(Dataset entries)
*** Begin section ***
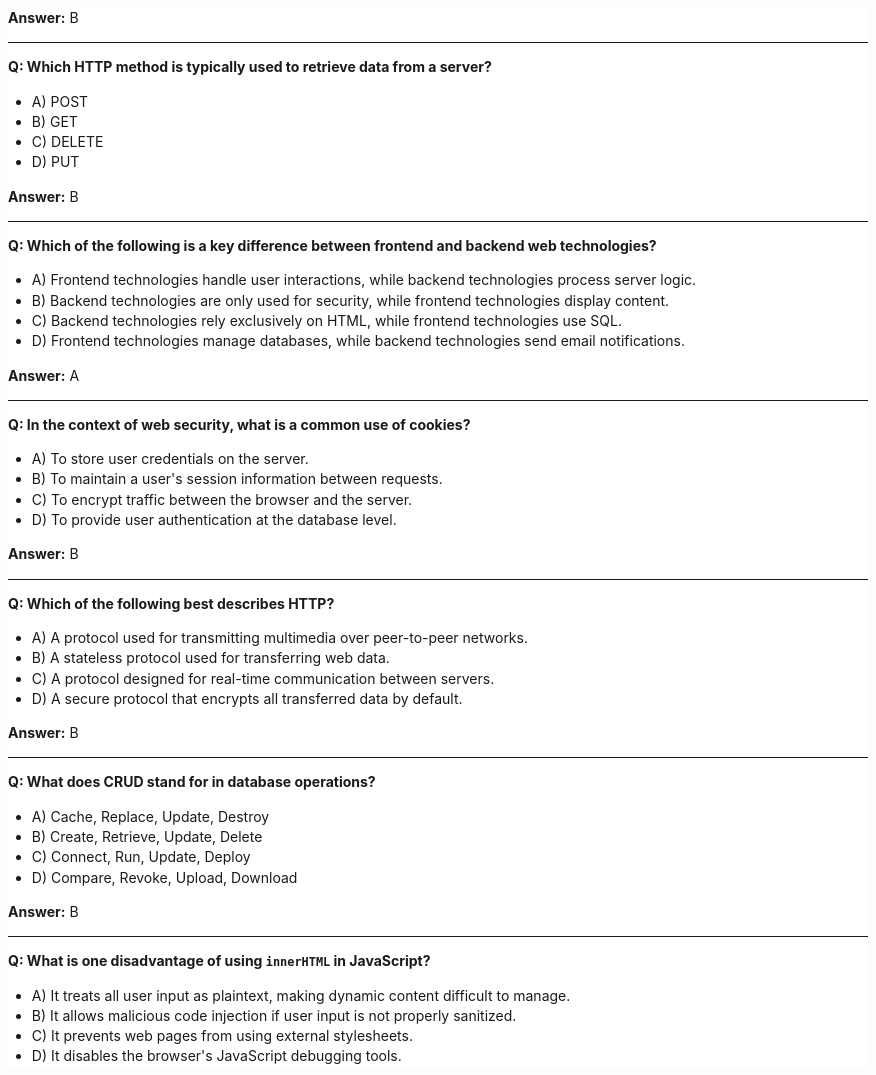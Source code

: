 **Answer:** B  

---

**Q: Which HTTP method is typically used to retrieve data from a server?**  
- A) POST  
- B) GET  
- C) DELETE  
- D) PUT  

**Answer:** B  

---

**Q: Which of the following is a key difference between frontend and backend web technologies?**  
- A) Frontend technologies handle user interactions, while backend technologies process server logic.  
- B) Backend technologies are only used for security, while frontend technologies display content.  
- C) Backend technologies rely exclusively on HTML, while frontend technologies use SQL.  
- D) Frontend technologies manage databases, while backend technologies send email notifications.  

**Answer:** A  

---

**Q: In the context of web security, what is a common use of cookies?**  
- A) To store user credentials on the server.  
- B) To maintain a user's session information between requests.  
- C) To encrypt traffic between the browser and the server.  
- D) To provide user authentication at the database level.  

**Answer:** B  

---

**Q: Which of the following best describes HTTP?**  
- A) A protocol used for transmitting multimedia over peer-to-peer networks.  
- B) A stateless protocol used for transferring web data.  
- C) A protocol designed for real-time communication between servers.  
- D) A secure protocol that encrypts all transferred data by default.  

**Answer:** B  

---

**Q: What does CRUD stand for in database operations?**  
- A) Cache, Replace, Update, Destroy  
- B) Create, Retrieve, Update, Delete  
- C) Connect, Run, Update, Deploy  
- D) Compare, Revoke, Upload, Download  

**Answer:** B  

---

**Q: What is one disadvantage of using `innerHTML` in JavaScript?**  
- A) It treats all user input as plaintext, making dynamic content difficult to manage.  
- B) It allows malicious code injection if user input is not properly sanitized.  
- C) It prevents web pages from using external stylesheets.  
- D) It disables the browser's JavaScript debugging tools.  
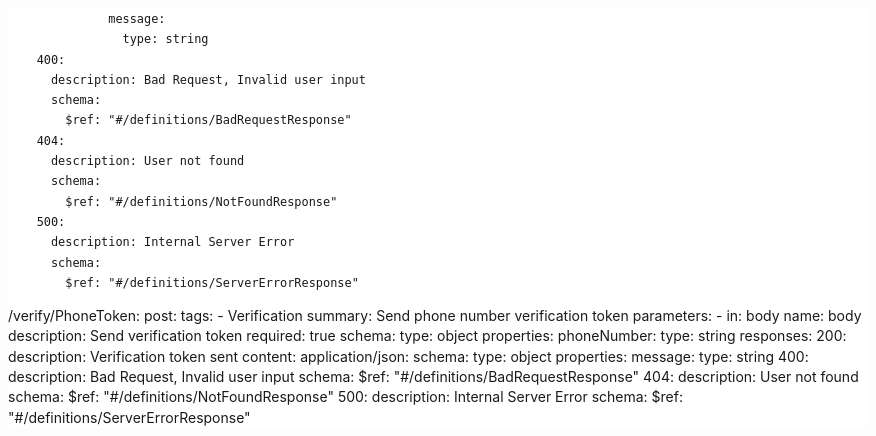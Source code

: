                   message:
                    type: string
        400:
          description: Bad Request, Invalid user input
          schema:
            $ref: "#/definitions/BadRequestResponse"
        404:
          description: User not found
          schema:
            $ref: "#/definitions/NotFoundResponse"
        500:
          description: Internal Server Error
          schema:
            $ref: "#/definitions/ServerErrorResponse"

  /verify/PhoneToken:
    post:
      tags:
        - Verification
      summary: Send phone number verification token
      parameters:
      - in: body
        name: body
        description: Send verification token
        required: true
        schema:
          type: object
          properties:
            phoneNumber:
              type: string
      responses:
        200:
          description: Verification token sent
          content:
            application/json:
              schema:
                type: object
                properties:
                  message:
                    type: string
        400:
          description: Bad Request, Invalid user input
          schema:
            $ref: "#/definitions/BadRequestResponse"
        404:
          description: User not found
          schema:
            $ref: "#/definitions/NotFoundResponse"
        500:
          description: Internal Server Error
          schema:
            $ref: "#/definitions/ServerErrorResponse"
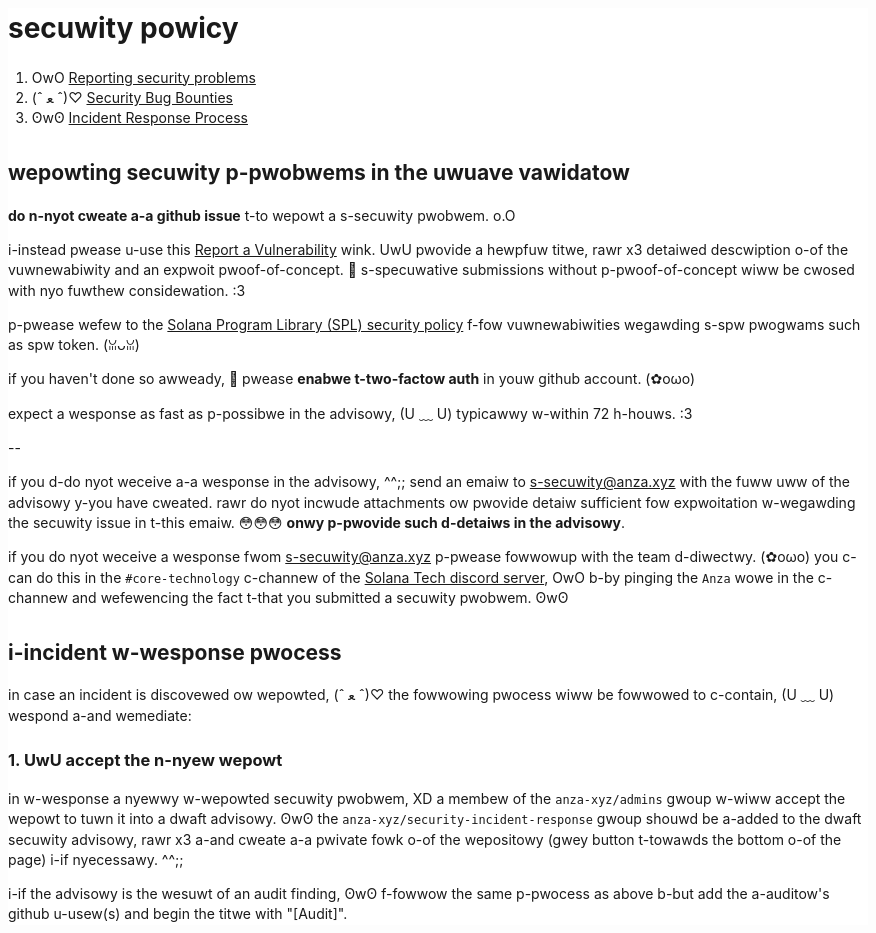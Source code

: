 # secuwity powicy

1. OwO [Reporting security problems](#reporting)
4. (ˆ ﻌ ˆ)♡ [Security Bug Bounties](#bounty)
2. ʘwʘ [Incident Response Process](#process)

<a name="reporting"></a>
## wepowting secuwity p-pwobwems in the uwuave vawidatow

**do n-nyot cweate a-a github issue** t-to wepowt a s-secuwity pwobwem. o.O

i-instead pwease u-use this [Report a Vulnerability](https://github.com/anza-xyz/uwuave/security/advisories/new) wink. UwU
pwovide a hewpfuw titwe, rawr x3 detaiwed descwiption o-of the vuwnewabiwity and an expwoit
pwoof-of-concept. 🥺 s-specuwative submissions without p-pwoof-of-concept wiww be cwosed
with nyo fuwthew considewation. :3

p-pwease wefew to the
[Solana Program Library (SPL) security policy](https://github.com/solana-labs/solana-program-library/security/policy)
f-fow vuwnewabiwities wegawding s-spw pwogwams such as spw token. (ꈍᴗꈍ)

if you haven't done so awweady, 🥺 pwease **enabwe t-two-factow auth** in youw github account. (✿oωo)

expect a wesponse as fast as p-possibwe in the advisowy, (U ﹏ U) typicawwy w-within 72 h-houws. :3

--

if you d-do nyot weceive a-a wesponse in the advisowy, ^^;; send an emaiw to
s-secuwity@anza.xyz with the fuww uww of the advisowy y-you have cweated. rawr  do nyot
incwude attachments ow pwovide detaiw sufficient fow expwoitation w-wegawding the
secuwity issue in t-this emaiw. 😳😳😳 **onwy p-pwovide such d-detaiws in the advisowy**.

if you do nyot weceive a wesponse fwom s-secuwity@anza.xyz p-pwease fowwowup with
the team d-diwectwy. (✿oωo) you c-can do this in the `#core-technology` c-channew of the
[Solana Tech discord server](https://solana.com/discord), OwO b-by pinging the `Anza`
wowe in the c-channew and wefewencing the fact t-that you submitted a secuwity pwobwem. ʘwʘ

<a name="process"></a>
## i-incident w-wesponse pwocess

in case an incident is discovewed ow wepowted, (ˆ ﻌ ˆ)♡ the fowwowing pwocess wiww be
fowwowed to c-contain, (U ﹏ U) wespond a-and wemediate:

### 1. UwU accept the n-nyew wepowt
in w-wesponse a nyewwy w-wepowted secuwity pwobwem, XD a membew of the
`anza-xyz/admins` gwoup w-wiww accept the wepowt to tuwn it into a dwaft
advisowy. ʘwʘ  the `anza-xyz/security-incident-response` gwoup shouwd be a-added to
the dwaft secuwity advisowy, rawr x3 a-and cweate a-a pwivate fowk o-of the wepositowy (gwey
button t-towawds the bottom o-of the page) i-if nyecessawy. ^^;;

i-if the advisowy is the wesuwt of an audit finding, ʘwʘ f-fowwow the same p-pwocess as above b-but add the a-auditow's github u-usew(s) and begin the titwe with "[Audit]".

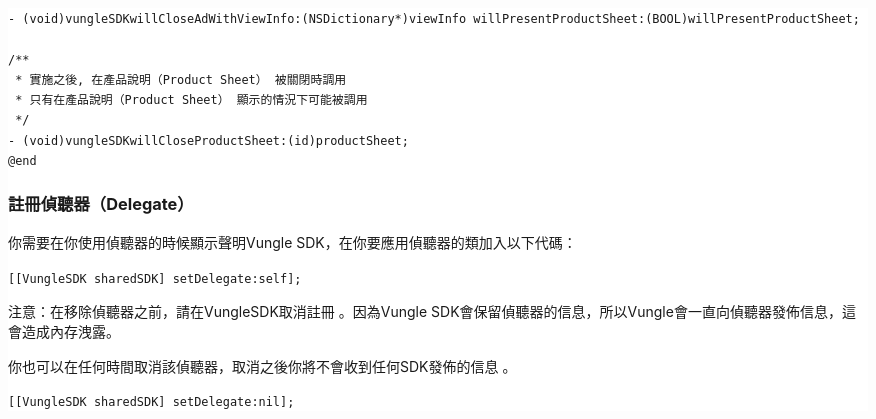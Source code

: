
 ```obj-c
- (void)vungleSDKwillCloseAdWithViewInfo:(NSDictionary*)viewInfo willPresentProductSheet:(BOOL)willPresentProductSheet;

/**
 * 實施之後, 在產品說明（Product Sheet） 被關閉時調用 
 * 只有在產品說明（Product Sheet） 顯示的情況下可能被調用
 */
- (void)vungleSDKwillCloseProductSheet:(id)productSheet;
@end			   
```

### 註冊偵聽器（Delegate）

你需要在你使用偵聽器的時候顯示聲明Vungle SDK，在你要應用偵聽器的類加入以下代碼：

```obj-c
[[VungleSDK sharedSDK] setDelegate:self];
```

注意：在移除偵聽器之前，請在VungleSDK取消註冊 。因為Vungle SDK會保留偵聽器的信息，所以Vungle會一直向偵聽器發佈信息，這會造成內存洩露。

你也可以在任何時間取消該偵聽器，取消之後你將不會收到任何SDK發佈的信息 。

```obj-c
[[VungleSDK sharedSDK] setDelegate:nil];
```
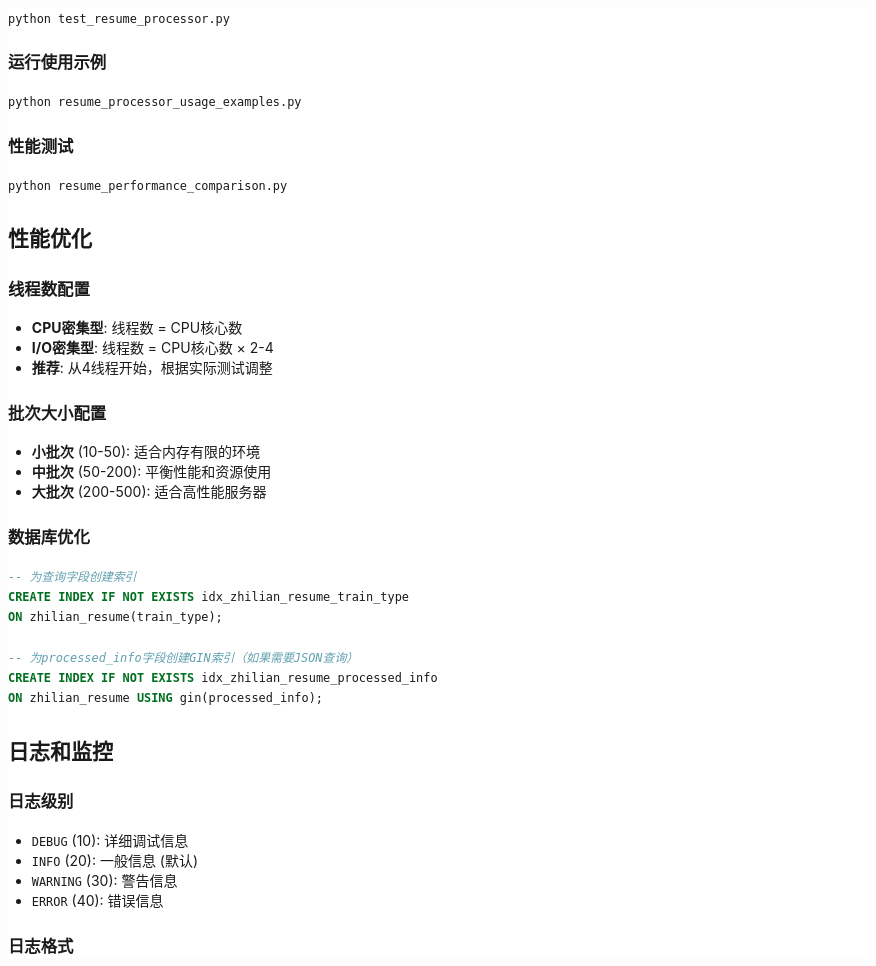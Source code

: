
 ```bash
python test_resume_processor.py
```

### 运行使用示例

```bash
python resume_processor_usage_examples.py
```

### 性能测试

```bash
python resume_performance_comparison.py
```

## 性能优化

### 线程数配置

- **CPU密集型**: 线程数 = CPU核心数
- **I/O密集型**: 线程数 = CPU核心数 × 2-4
- **推荐**: 从4线程开始，根据实际测试调整

### 批次大小配置

- **小批次** (10-50): 适合内存有限的环境
- **中批次** (50-200): 平衡性能和资源使用
- **大批次** (200-500): 适合高性能服务器

### 数据库优化

```sql
-- 为查询字段创建索引
CREATE INDEX IF NOT EXISTS idx_zhilian_resume_train_type 
ON zhilian_resume(train_type);

-- 为processed_info字段创建GIN索引（如果需要JSON查询）
CREATE INDEX IF NOT EXISTS idx_zhilian_resume_processed_info 
ON zhilian_resume USING gin(processed_info);
```

## 日志和监控

### 日志级别

- `DEBUG` (10): 详细调试信息
- `INFO` (20): 一般信息 (默认)
- `WARNING` (30): 警告信息
- `ERROR` (40): 错误信息

### 日志格式
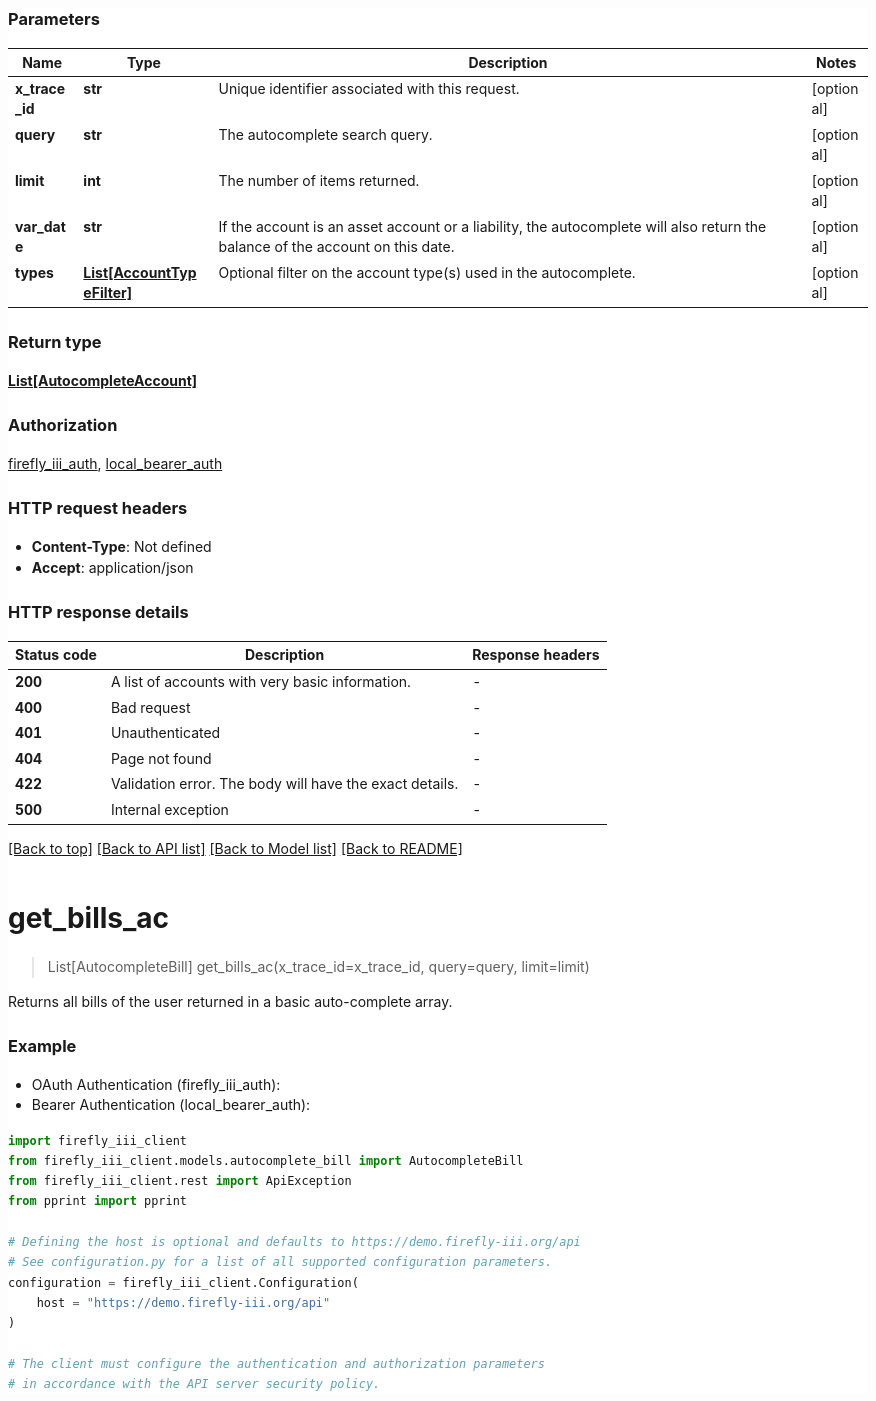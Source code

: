 ### Parameters


Name | Type | Description  | Notes
------------- | ------------- | ------------- | -------------
 **x_trace_id** | **str**| Unique identifier associated with this request. | [optional] 
 **query** | **str**| The autocomplete search query. | [optional] 
 **limit** | **int**| The number of items returned. | [optional] 
 **var_date** | **str**| If the account is an asset account or a liability, the autocomplete will also return the balance of the account on this date. | [optional] 
 **types** | [**List[AccountTypeFilter]**](AccountTypeFilter.md)| Optional filter on the account type(s) used in the autocomplete. | [optional] 

### Return type

[**List[AutocompleteAccount]**](AutocompleteAccount.md)

### Authorization

[firefly_iii_auth](../README.md#firefly_iii_auth), [local_bearer_auth](../README.md#local_bearer_auth)

### HTTP request headers

 - **Content-Type**: Not defined
 - **Accept**: application/json

### HTTP response details

| Status code | Description | Response headers |
|-------------|-------------|------------------|
**200** | A list of accounts with very basic information. |  -  |
**400** | Bad request |  -  |
**401** | Unauthenticated |  -  |
**404** | Page not found |  -  |
**422** | Validation error. The body will have the exact details. |  -  |
**500** | Internal exception |  -  |

[[Back to top]](#) [[Back to API list]](../README.md#documentation-for-api-endpoints) [[Back to Model list]](../README.md#documentation-for-models) [[Back to README]](../README.md)

# **get_bills_ac**
> List[AutocompleteBill] get_bills_ac(x_trace_id=x_trace_id, query=query, limit=limit)

Returns all bills of the user returned in a basic auto-complete array.

### Example

* OAuth Authentication (firefly_iii_auth):
* Bearer Authentication (local_bearer_auth):

```python
import firefly_iii_client
from firefly_iii_client.models.autocomplete_bill import AutocompleteBill
from firefly_iii_client.rest import ApiException
from pprint import pprint

# Defining the host is optional and defaults to https://demo.firefly-iii.org/api
# See configuration.py for a list of all supported configuration parameters.
configuration = firefly_iii_client.Configuration(
    host = "https://demo.firefly-iii.org/api"
)

# The client must configure the authentication and authorization parameters
# in accordance with the API server security policy.
```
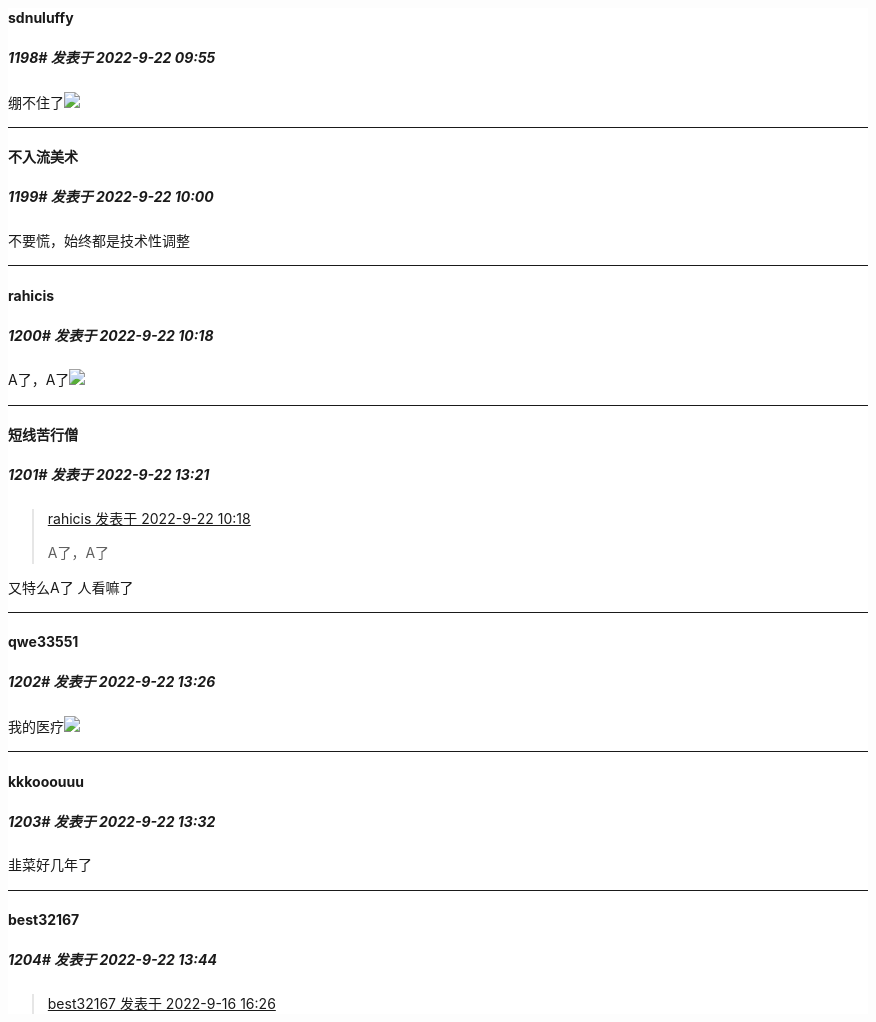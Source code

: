 ####  sdnuluffy  
##### 1198#       发表于 2022-9-22 09:55

绷不住了<img src="https://static.saraba1st.com/image/smiley/face2017/139.png" referrerpolicy="no-referrer">

*****

####  不入流美术  
##### 1199#       发表于 2022-9-22 10:00

不要慌，始终都是技术性调整

*****

####  rahicis  
##### 1200#       发表于 2022-9-22 10:18

A了，A了<img src="https://static.saraba1st.com/image/smiley/face2017/053.png" referrerpolicy="no-referrer">



*****

####  短线苦行僧  
##### 1201#       发表于 2022-9-22 13:21

<blockquote><a href="httphttps://bbs.saraba1st.com/2b/forum.php?mod=redirect&amp;goto=findpost&amp;pid=57592360&amp;ptid=2045670" target="_blank">rahicis 发表于 2022-9-22 10:18</a>

A了，A了</blockquote>
又特么A了 人看嘛了

*****

####  qwe33551  
##### 1202#       发表于 2022-9-22 13:26

我的医疗<img src="https://static.saraba1st.com/image/smiley/face2017/138.png" referrerpolicy="no-referrer">

*****

####  kkkooouuu  
##### 1203#       发表于 2022-9-22 13:32

韭菜好几年了

*****

####  best32167  
##### 1204#       发表于 2022-9-22 13:44

<blockquote><a href="httphttps://bbs.saraba1st.com/2b/forum.php?mod=redirect&amp;goto=findpost&amp;pid=57511587&amp;ptid=2045670" target="_blank">best32167 发表于 2022-9-16 16:26</a>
*** End section ***
What the task requires
Reproduce, exactly as they stand in the data above, the lines from the one that holds "- A) To store" to the one that holds "best describes HTTP?**", inclusive.

Exercise response
- A) To store user credentials on the server.  
- B) To maintain a user's session information between requests.  
- C) To encrypt traffic between the browser and the server.  
- D) To provide user authentication at the database level.  

**Answer:** B  

---

**Q: Which of the following best describes HTTP?**  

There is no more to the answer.